This guide explains how to set up virtual CAN interfaces (vcan0 and vcan1) on a Linux system and how to run tests using these interfaces.

Prerequisites

  • A Linux system with iproute2 and can-utils installed.
  • Root or sudo privileges.

Setup Virtual CAN Interfaces

  1. Load the vcan kernel module:

    sudo modprobe vcan
    
  2. Create the virtual CAN interfaces:

    sudo ip link add dev vcan0 type vcan
    sudo ip link add dev vcan1 type vcan
    sudo ip link add dev vcan2 type vcan
    sudo ip link add dev vcan3 type vcan
    sudo ip link add dev vcan4 type vcan
    
  3. Bring the virtual CAN interfaces online:

    sudo ip link set up vcan0
    sudo ip link set up vcan1
    sudo ip link set up vcan2
    sudo ip link set up vcan3
    sudo ip link set up vcan4
    
  4. Verify the virtual CAN interfaces:

    ip addr | grep "vcan"
    

    You should see vcan0 and vcan1 listed as available interfaces.

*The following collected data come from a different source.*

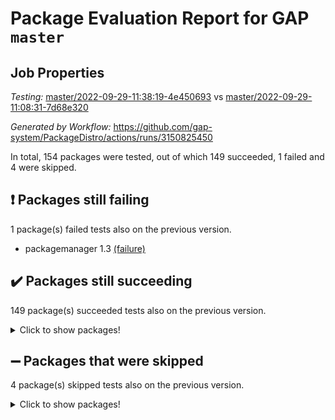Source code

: # Package Evaluation Report for GAP `master`

## Job Properties

*Testing:* [master/2022-09-29-11:38:19-4e450693](https://github.com/gap-system/PackageDistro/blob/data/reports/master/2022-09-29-11:38:19-4e450693) vs [master/2022-09-29-11:08:31-7d68e320](https://github.com/gap-system/PackageDistro/blob/data/reports/master/2022-09-29-11:08:31-7d68e320)

*Generated by Workflow:* https://github.com/gap-system/PackageDistro/actions/runs/3150825450

In total, 154 packages were tested, out of which 149 succeeded, 1 failed and 4 were skipped.

## :exclamation: Packages still failing

1 package(s) failed tests also on the previous version.
- packagemanager 1.3 [(failure)](https://github.com/gap-system/PackageDistro/actions/runs/3150825450/jobs/5124199140)

## :heavy_check_mark: Packages still succeeding

149 package(s) succeeded tests also on the previous version.
<details><summary>Click to show packages!</summary>

- 4ti2interface 2022.09-01 [(success)](https://github.com/gap-system/PackageDistro/actions/runs/3150825450/jobs/5124186996)
- ace 5.6.1 [(success)](https://github.com/gap-system/PackageDistro/actions/runs/3150825450/jobs/5124187229)
- aclib 1.3.2 [(success)](https://github.com/gap-system/PackageDistro/actions/runs/3150825450/jobs/5124187376)
- agt 0.2 [(success)](https://github.com/gap-system/PackageDistro/actions/runs/3150825450/jobs/5124187502)
- alnuth 3.2.1 [(success)](https://github.com/gap-system/PackageDistro/actions/runs/3150825450/jobs/5124187661)
- anupq 3.2.6 [(success)](https://github.com/gap-system/PackageDistro/actions/runs/3150825450/jobs/5124187795)
- atlasrep 2.1.5 [(success)](https://github.com/gap-system/PackageDistro/actions/runs/3150825450/jobs/5124187900)
- autodoc 2022.07.10 [(success)](https://github.com/gap-system/PackageDistro/actions/runs/3150825450/jobs/5124187985)
- automata 1.15 [(success)](https://github.com/gap-system/PackageDistro/actions/runs/3150825450/jobs/5124188151)
- automgrp 1.3.2 [(success)](https://github.com/gap-system/PackageDistro/actions/runs/3150825450/jobs/5124188272)
- autpgrp 1.11 [(success)](https://github.com/gap-system/PackageDistro/actions/runs/3150825450/jobs/5124188363)
- cap 2022.09-21 [(success)](https://github.com/gap-system/PackageDistro/actions/runs/3150825450/jobs/5124188484)
- caratinterface 2.3.4 [(success)](https://github.com/gap-system/PackageDistro/actions/runs/3150825450/jobs/5124188681)
- cddinterface 2022.08.11 [(success)](https://github.com/gap-system/PackageDistro/actions/runs/3150825450/jobs/5124188819)
- circle 1.6.5 [(success)](https://github.com/gap-system/PackageDistro/actions/runs/3150825450/jobs/5124188968)
- classicpres 1.22 [(success)](https://github.com/gap-system/PackageDistro/actions/runs/3150825450/jobs/5124189069)
- cohomolo 1.6.10 [(success)](https://github.com/gap-system/PackageDistro/actions/runs/3150825450/jobs/5124189206)
- congruence 1.2.4 [(success)](https://github.com/gap-system/PackageDistro/actions/runs/3150825450/jobs/5124189335)
- corelg 1.56 [(success)](https://github.com/gap-system/PackageDistro/actions/runs/3150825450/jobs/5124189425)
- crime 1.6 [(success)](https://github.com/gap-system/PackageDistro/actions/runs/3150825450/jobs/5124189508)
- crisp 1.4.5 [(success)](https://github.com/gap-system/PackageDistro/actions/runs/3150825450/jobs/5124189625)
- crypting 0.10.2 [(success)](https://github.com/gap-system/PackageDistro/actions/runs/3150825450/jobs/5124189736)
- cryst 4.1.25 [(success)](https://github.com/gap-system/PackageDistro/actions/runs/3150825450/jobs/5124189830)
- crystcat 1.1.10 [(success)](https://github.com/gap-system/PackageDistro/actions/runs/3150825450/jobs/5124190357)
- ctbllib 1.3.4 [(success)](https://github.com/gap-system/PackageDistro/actions/runs/3150825450/jobs/5124190473)
- cubefree 1.19 [(success)](https://github.com/gap-system/PackageDistro/actions/runs/3150825450/jobs/5124190579)
- curlinterface 2.3.1 [(success)](https://github.com/gap-system/PackageDistro/actions/runs/3150825450/jobs/5124190665)
- cvec 2.7.6 [(success)](https://github.com/gap-system/PackageDistro/actions/runs/3150825450/jobs/5124190786)
- datastructures 0.2.7 [(success)](https://github.com/gap-system/PackageDistro/actions/runs/3150825450/jobs/5124190887)
- deepthought 1.0.5 [(success)](https://github.com/gap-system/PackageDistro/actions/runs/3150825450/jobs/5124191000)
- design 1.7 [(success)](https://github.com/gap-system/PackageDistro/actions/runs/3150825450/jobs/5124191089)
- difsets 2.3.1 [(success)](https://github.com/gap-system/PackageDistro/actions/runs/3150825450/jobs/5124191431)
- digraphs 1.6.0 [(success)](https://github.com/gap-system/PackageDistro/actions/runs/3150825450/jobs/5124191539)
- edim 1.3.6 [(success)](https://github.com/gap-system/PackageDistro/actions/runs/3150825450/jobs/5124191650)
- example 4.3.2 [(success)](https://github.com/gap-system/PackageDistro/actions/runs/3150825450/jobs/5124191752)
- examplesforhomalg 2022.08-04 [(success)](https://github.com/gap-system/PackageDistro/actions/runs/3150825450/jobs/5124191851)
- factint 1.6.3 [(success)](https://github.com/gap-system/PackageDistro/actions/runs/3150825450/jobs/5124191962)
- ferret 1.0.8 [(success)](https://github.com/gap-system/PackageDistro/actions/runs/3150825450/jobs/5124192063)
- fga 1.4.0 [(success)](https://github.com/gap-system/PackageDistro/actions/runs/3150825450/jobs/5124192164)
- fining 1.5.1 [(success)](https://github.com/gap-system/PackageDistro/actions/runs/3150825450/jobs/5124192258)
- float 1.0.3 [(success)](https://github.com/gap-system/PackageDistro/actions/runs/3150825450/jobs/5124192342)
- format 1.4.3 [(success)](https://github.com/gap-system/PackageDistro/actions/runs/3150825450/jobs/5124192421)
- forms 1.2.8 [(success)](https://github.com/gap-system/PackageDistro/actions/runs/3150825450/jobs/5124192487)
- fplsa 1.2.5 [(success)](https://github.com/gap-system/PackageDistro/actions/runs/3150825450/jobs/5124192591)
- fr 2.4.10 [(success)](https://github.com/gap-system/PackageDistro/actions/runs/3150825450/jobs/5124192720)
- francy 1.2.5 [(success)](https://github.com/gap-system/PackageDistro/actions/runs/3150825450/jobs/5124192812)
- fwtree 1.3 [(success)](https://github.com/gap-system/PackageDistro/actions/runs/3150825450/jobs/5124192899)
- gapdoc 1.6.6 [(success)](https://github.com/gap-system/PackageDistro/actions/runs/3150825450/jobs/5124192990)
- gauss 2022.09-01 [(success)](https://github.com/gap-system/PackageDistro/actions/runs/3150825450/jobs/5124193084)
- gaussforhomalg 2022.08-03 [(success)](https://github.com/gap-system/PackageDistro/actions/runs/3150825450/jobs/5124193175)
- gbnp 1.0.5 [(success)](https://github.com/gap-system/PackageDistro/actions/runs/3150825450/jobs/5124193276)
- generalizedmorphismsforcap 2022.09-01 [(success)](https://github.com/gap-system/PackageDistro/actions/runs/3150825450/jobs/5124193361)
- genss 1.6.8 [(success)](https://github.com/gap-system/PackageDistro/actions/runs/3150825450/jobs/5124193474)
- gradedmodules 2022.09-02 [(success)](https://github.com/gap-system/PackageDistro/actions/runs/3150825450/jobs/5124193564)
- gradedringforhomalg 2022.08-02 [(success)](https://github.com/gap-system/PackageDistro/actions/runs/3150825450/jobs/5124193672)
- grape 4.8.5 [(success)](https://github.com/gap-system/PackageDistro/actions/runs/3150825450/jobs/5124193875)
- groupoids 1.71 [(success)](https://github.com/gap-system/PackageDistro/actions/runs/3150825450/jobs/5124193979)
- grpconst 2.6.2 [(success)](https://github.com/gap-system/PackageDistro/actions/runs/3150825450/jobs/5124194092)
- guarana 0.96.3 [(success)](https://github.com/gap-system/PackageDistro/actions/runs/3150825450/jobs/5124194258)
- guava 3.17 [(success)](https://github.com/gap-system/PackageDistro/actions/runs/3150825450/jobs/5124194411)
- hap 1.47 [(success)](https://github.com/gap-system/PackageDistro/actions/runs/3150825450/jobs/5124194546)
- hapcryst 0.1.15 [(success)](https://github.com/gap-system/PackageDistro/actions/runs/3150825450/jobs/5124194688)
- hecke 1.5.3 [(success)](https://github.com/gap-system/PackageDistro/actions/runs/3150825450/jobs/5124194815)
- help 3.5 [(success)](https://github.com/gap-system/PackageDistro/actions/runs/3150825450/jobs/5124195006)
- homalg 2022.08-04 [(success)](https://github.com/gap-system/PackageDistro/actions/runs/3150825450/jobs/5124195140)
- homalgtocas 2022.09-01 [(success)](https://github.com/gap-system/PackageDistro/actions/runs/3150825450/jobs/5124195272)
- idrel 2.44 [(success)](https://github.com/gap-system/PackageDistro/actions/runs/3150825450/jobs/5124195393)
- images 1.3.1 [(success)](https://github.com/gap-system/PackageDistro/actions/runs/3150825450/jobs/5124195542)
- intpic 0.3.0 [(success)](https://github.com/gap-system/PackageDistro/actions/runs/3150825450/jobs/5124195707)
- io 4.7.3 [(success)](https://github.com/gap-system/PackageDistro/actions/runs/3150825450/jobs/5124195834)
- io_forhomalg 2022.09-01 [(success)](https://github.com/gap-system/PackageDistro/actions/runs/3150825450/jobs/5124195922)
- irredsol 1.4.3 [(success)](https://github.com/gap-system/PackageDistro/actions/runs/3150825450/jobs/5124196043)
- json 2.1.0 [(success)](https://github.com/gap-system/PackageDistro/actions/runs/3150825450/jobs/5124196180)
- jupyterkernel 1.4.1 [(success)](https://github.com/gap-system/PackageDistro/actions/runs/3150825450/jobs/5124196292)
- jupyterviz 1.5.6 [(success)](https://github.com/gap-system/PackageDistro/actions/runs/3150825450/jobs/5124196412)
- kan 1.34 [(success)](https://github.com/gap-system/PackageDistro/actions/runs/3150825450/jobs/5124196506)
- kbmag 1.5.10 [(success)](https://github.com/gap-system/PackageDistro/actions/runs/3150825450/jobs/5124196605)
- laguna 3.9.5 [(success)](https://github.com/gap-system/PackageDistro/actions/runs/3150825450/jobs/5124196688)
- liealgdb 2.2.1 [(success)](https://github.com/gap-system/PackageDistro/actions/runs/3150825450/jobs/5124196783)
- liepring 2.7 [(success)](https://github.com/gap-system/PackageDistro/actions/runs/3150825450/jobs/5124196882)
- liering 2.4.2 [(success)](https://github.com/gap-system/PackageDistro/actions/runs/3150825450/jobs/5124196956)
- linearalgebraforcap 2022.09-12 [(success)](https://github.com/gap-system/PackageDistro/actions/runs/3150825450/jobs/5124197040)
- localizeringforhomalg 2022.09-01 [(success)](https://github.com/gap-system/PackageDistro/actions/runs/3150825450/jobs/5124197144)
- loops 3.4.2 [(success)](https://github.com/gap-system/PackageDistro/actions/runs/3150825450/jobs/5124197254)
- lpres 1.0.3 [(success)](https://github.com/gap-system/PackageDistro/actions/runs/3150825450/jobs/5124197336)
- majoranaalgebras 1.4 [(success)](https://github.com/gap-system/PackageDistro/actions/runs/3150825450/jobs/5124197439)
- mapclass 1.4.6 [(success)](https://github.com/gap-system/PackageDistro/actions/runs/3150825450/jobs/5124197535)
- matgrp 0.70 [(success)](https://github.com/gap-system/PackageDistro/actions/runs/3150825450/jobs/5124197627)
- matricesforhomalg 2022.09-01 [(success)](https://github.com/gap-system/PackageDistro/actions/runs/3150825450/jobs/5124197734)
- modisom 2.5.3 [(success)](https://github.com/gap-system/PackageDistro/actions/runs/3150825450/jobs/5124197847)
- modulepresentationsforcap 2022.09-02 [(success)](https://github.com/gap-system/PackageDistro/actions/runs/3150825450/jobs/5124197964)
- modules 2022.09-01 [(success)](https://github.com/gap-system/PackageDistro/actions/runs/3150825450/jobs/5124198081)
- monoidalcategories 2022.09-10 [(success)](https://github.com/gap-system/PackageDistro/actions/runs/3150825450/jobs/5124198169)
- nconvex 2022.08-01 [(success)](https://github.com/gap-system/PackageDistro/actions/runs/3150825450/jobs/5124198295)
- nilmat 1.4.2 [(success)](https://github.com/gap-system/PackageDistro/actions/runs/3150825450/jobs/5124198393)
- nock 1.5 [(success)](https://github.com/gap-system/PackageDistro/actions/runs/3150825450/jobs/5124198512)
- normalizinterface 1.3.4 [(success)](https://github.com/gap-system/PackageDistro/actions/runs/3150825450/jobs/5124198621)
- nq 2.5.8 [(success)](https://github.com/gap-system/PackageDistro/actions/runs/3150825450/jobs/5124198747)
- numericalsgps 1.3.1 [(success)](https://github.com/gap-system/PackageDistro/actions/runs/3150825450/jobs/5124198848)
- openmath 11.5.1 [(success)](https://github.com/gap-system/PackageDistro/actions/runs/3150825450/jobs/5124198939)
- orb 4.9.0 [(success)](https://github.com/gap-system/PackageDistro/actions/runs/3150825450/jobs/5124199034)
- patternclass 2.4.2 [(success)](https://github.com/gap-system/PackageDistro/actions/runs/3150825450/jobs/5124199226)
- permut 2.0.4 [(success)](https://github.com/gap-system/PackageDistro/actions/runs/3150825450/jobs/5124199322)
- polenta 1.3.10 [(success)](https://github.com/gap-system/PackageDistro/actions/runs/3150825450/jobs/5124199402)
- polymaking 0.8.6 [(success)](https://github.com/gap-system/PackageDistro/actions/runs/3150825450/jobs/5124199474)
- primgrp 3.4.2 [(success)](https://github.com/gap-system/PackageDistro/actions/runs/3150825450/jobs/5124199551)
- profiling 2.5.0 [(success)](https://github.com/gap-system/PackageDistro/actions/runs/3150825450/jobs/5124199648)
- qpa 1.34 [(success)](https://github.com/gap-system/PackageDistro/actions/runs/3150825450/jobs/5124199704)
- quagroup 1.8.3 [(success)](https://github.com/gap-system/PackageDistro/actions/runs/3150825450/jobs/5124199783)
- radiroot 2.9 [(success)](https://github.com/gap-system/PackageDistro/actions/runs/3150825450/jobs/5124199861)
- rcwa 4.7.0 [(success)](https://github.com/gap-system/PackageDistro/actions/runs/3150825450/jobs/5124199956)
- rds 1.8 [(success)](https://github.com/gap-system/PackageDistro/actions/runs/3150825450/jobs/5124200041)
- recog 1.4.2 [(success)](https://github.com/gap-system/PackageDistro/actions/runs/3150825450/jobs/5124200135)
- repndecomp 1.2.1 [(success)](https://github.com/gap-system/PackageDistro/actions/runs/3150825450/jobs/5124200241)
- repsn 3.1.0 [(success)](https://github.com/gap-system/PackageDistro/actions/runs/3150825450/jobs/5124200326)
- resclasses 4.7.3 [(success)](https://github.com/gap-system/PackageDistro/actions/runs/3150825450/jobs/5124200415)
- ringsforhomalg 2022.09-01 [(success)](https://github.com/gap-system/PackageDistro/actions/runs/3150825450/jobs/5124200537)
- sco 2022.09-01 [(success)](https://github.com/gap-system/PackageDistro/actions/runs/3150825450/jobs/5124200693)
- scscp 2.3.1 [(success)](https://github.com/gap-system/PackageDistro/actions/runs/3150825450/jobs/5124200801)
- semigroups 5.0.2 [(success)](https://github.com/gap-system/PackageDistro/actions/runs/3150825450/jobs/5124200928)
- sglppow 2.2 [(success)](https://github.com/gap-system/PackageDistro/actions/runs/3150825450/jobs/5124201041)
- sgpviz 0.999.5 [(success)](https://github.com/gap-system/PackageDistro/actions/runs/3150825450/jobs/5124201152)
- simpcomp 2.1.14 [(success)](https://github.com/gap-system/PackageDistro/actions/runs/3150825450/jobs/5124201269)
- singular 2022.09.23 [(success)](https://github.com/gap-system/PackageDistro/actions/runs/3150825450/jobs/5124201401)
- sla 1.5.3 [(success)](https://github.com/gap-system/PackageDistro/actions/runs/3150825450/jobs/5124201514)
- smallgrp 1.5 [(success)](https://github.com/gap-system/PackageDistro/actions/runs/3150825450/jobs/5124201691)
- smallsemi 0.6.13 [(success)](https://github.com/gap-system/PackageDistro/actions/runs/3150825450/jobs/5124201837)
- sonata 2.9.4 [(success)](https://github.com/gap-system/PackageDistro/actions/runs/3150825450/jobs/5124201978)
- sophus 1.27 [(success)](https://github.com/gap-system/PackageDistro/actions/runs/3150825450/jobs/5124202129)
- spinsym 1.5.2 [(success)](https://github.com/gap-system/PackageDistro/actions/runs/3150825450/jobs/5124202269)
- standardff 0.9.4 [(success)](https://github.com/gap-system/PackageDistro/actions/runs/3150825450/jobs/5124202407)
- symbcompcc 1.3.2 [(success)](https://github.com/gap-system/PackageDistro/actions/runs/3150825450/jobs/5124202612)
- thelma 1.3 [(success)](https://github.com/gap-system/PackageDistro/actions/runs/3150825450/jobs/5124202748)
- tomlib 1.2.9 [(success)](https://github.com/gap-system/PackageDistro/actions/runs/3150825450/jobs/5124202882)
- toolsforhomalg 2022.09-08 [(success)](https://github.com/gap-system/PackageDistro/actions/runs/3150825450/jobs/5124202994)
- toric 1.9.5 [(success)](https://github.com/gap-system/PackageDistro/actions/runs/3150825450/jobs/5124203125)
- toricvarieties 2022.07.13 [(success)](https://github.com/gap-system/PackageDistro/actions/runs/3150825450/jobs/5124203221)
- transgrp 3.6.3 [(success)](https://github.com/gap-system/PackageDistro/actions/runs/3150825450/jobs/5124203321)
- ugaly 4.0.3 [(success)](https://github.com/gap-system/PackageDistro/actions/runs/3150825450/jobs/5124203426)
- unipot 1.5 [(success)](https://github.com/gap-system/PackageDistro/actions/runs/3150825450/jobs/5124203561)
- unitlib 4.1.0 [(success)](https://github.com/gap-system/PackageDistro/actions/runs/3150825450/jobs/5124203659)
- utils 0.77 [(success)](https://github.com/gap-system/PackageDistro/actions/runs/3150825450/jobs/5124203775)
- uuid 0.7 [(success)](https://github.com/gap-system/PackageDistro/actions/runs/3150825450/jobs/5124203896)
- walrus 0.9991 [(success)](https://github.com/gap-system/PackageDistro/actions/runs/3150825450/jobs/5124204012)
- wedderga 4.10.2 [(success)](https://github.com/gap-system/PackageDistro/actions/runs/3150825450/jobs/5124204120)
- xmod 2.88 [(success)](https://github.com/gap-system/PackageDistro/actions/runs/3150825450/jobs/5124204209)
- xmodalg 1.22 [(success)](https://github.com/gap-system/PackageDistro/actions/runs/3150825450/jobs/5124204332)
- yangbaxter 0.10.1 [(success)](https://github.com/gap-system/PackageDistro/actions/runs/3150825450/jobs/5124204419)
- zeromqinterface 0.14 [(success)](https://github.com/gap-system/PackageDistro/actions/runs/3150825450/jobs/5124204502)
</details>

## :heavy_minus_sign: Packages that were skipped

4 package(s) skipped tests also on the previous version.
<details><summary>Click to show packages!</summary>

- browse 1.8.16 [(skipped)](https://github.com/gap-system/PackageDistro/actions/runs/3150825450/jobs/5124054747)
- itc 1.5.1 [(skipped)](https://github.com/gap-system/PackageDistro/actions/runs/3150825450/jobs/5124054747)
- polycyclic 2.16 [(skipped)](https://github.com/gap-system/PackageDistro/actions/runs/3150825450/jobs/5124054747)
- xgap 4.31 [(skipped)](https://github.com/gap-system/PackageDistro/actions/runs/3150825450/jobs/5124054747)
</details>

  5. Remove the virtual CAN interfaces:

    sudo ip link set down vcan0
    sudo ip link delete vcan0
    

Running Tests

  1. Listen for CAN messages on vcan0:

    candump vcan0
    
  2. Send a CAN message on vcan0 (from another terminal):

    cansend vcan0 123#DEADBEEF
    

    You should see the message 123#DEADBEEF appear on vcan0.

Explanation

This setup uses virtual CAN interfaces (vcan0 and vcan1) to simulate a CAN bus environment. This is useful for testing CAN applications without the need for physical CAN hardware.

After virtual can is ready uncomment this line #add_subdirectory(manual_tests/socket_can_com_tests) from vapi-cpp-vehicle-api-platform/tests/CMakeLists.txt and then reconfigure and build the project to run the tests.